Thousands of sensors are installed throughout the physical manufacturing, collecting data from various dimensions. Such as environmental conditions, machine behaviour, and work being performed. The digital twin communicates and collects all of this data in real time. Digital twins have become more affordable due to the Internet of Things.
They may drive the future of the manufacturing industry. Engineers benefit from the real-world application of products designed virtually by the twins. Advanced product and asset maintenance and management methods are now possible because there is a digital twin of the real ‘thing’ with real-time capabilities. By predicting the future rather than analyzing the past of the manufacturing process, digital twins offer significant business potential.

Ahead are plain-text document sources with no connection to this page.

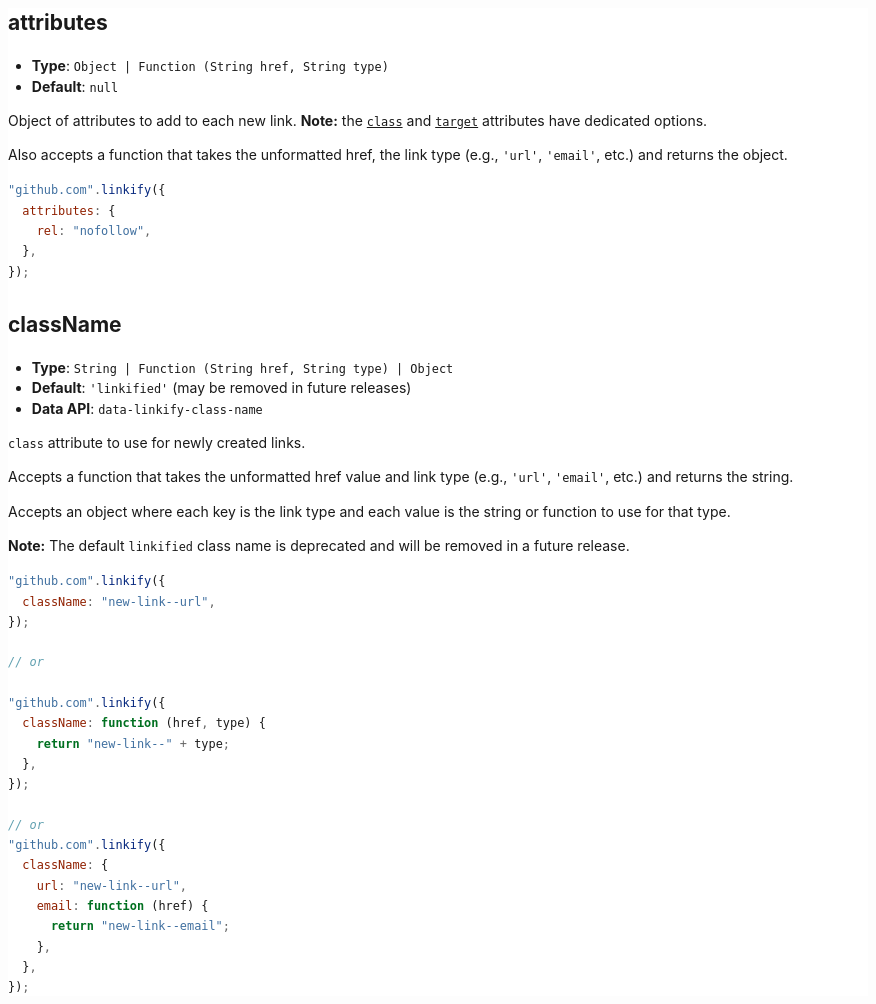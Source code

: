 ## attributes

- **Type**: `Object | Function (String href, String type)`
- **Default**: `null`

Object of attributes to add to each new link. **Note:** the [`class`](#classname)
and [`target`](#target) attributes have dedicated options.

Also accepts a function that takes the unformatted href, the link type (e.g.,
`'url'`, `'email'`, etc.) and returns the object.

```js
"github.com".linkify({
  attributes: {
    rel: "nofollow",
  },
});
```

## className

- **Type**: `String | Function (String href, String type) | Object`
- **Default**: `'linkified'` (may be removed in future releases)
- **Data API**: `data-linkify-class-name`

`class` attribute to use for newly created links.

Accepts a function that takes the unformatted href value and link type (e.g.,
`'url'`, `'email'`, etc.) and returns the string.

Accepts an object where each key is the link type and each value is the string
or function to use for that type.

**Note:** The default `linkified` class name is deprecated and will be removed
in a future release.

```js
"github.com".linkify({
  className: "new-link--url",
});

// or

"github.com".linkify({
  className: function (href, type) {
    return "new-link--" + type;
  },
});

// or
"github.com".linkify({
  className: {
    url: "new-link--url",
    email: function (href) {
      return "new-link--email";
    },
  },
});
```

Compliance Issues of Digital Twin
Digital twins’ representation of reality enables manufacturers to move toward ex-ante business practices. The future of manufacturing is driven by four factors: modularity, autonomy, connectivity, and digital twin. Opportunities for increased productivity are emerging as the stages of a manufacturing process become more digitalized. This begins with modularity and progresses to increased production system effectiveness.
Furthermore, autonomy allows the production system to respond to unanticipated events promptly and intelligently. Finally, connectivity, like the Internet of Things, closes the digitalization loop. Following the subsequent product design and promotion cycle, it will be optimized for higher performance.
When products can detect a problem before it breaks down, customer satisfaction and loyalty may increase. Furthermore, as storage and computing costs fall, so will the number of applications for digital twins. Data integration, organizational, and compliance issues can stymie the implementation of Digital Twins and their benefits.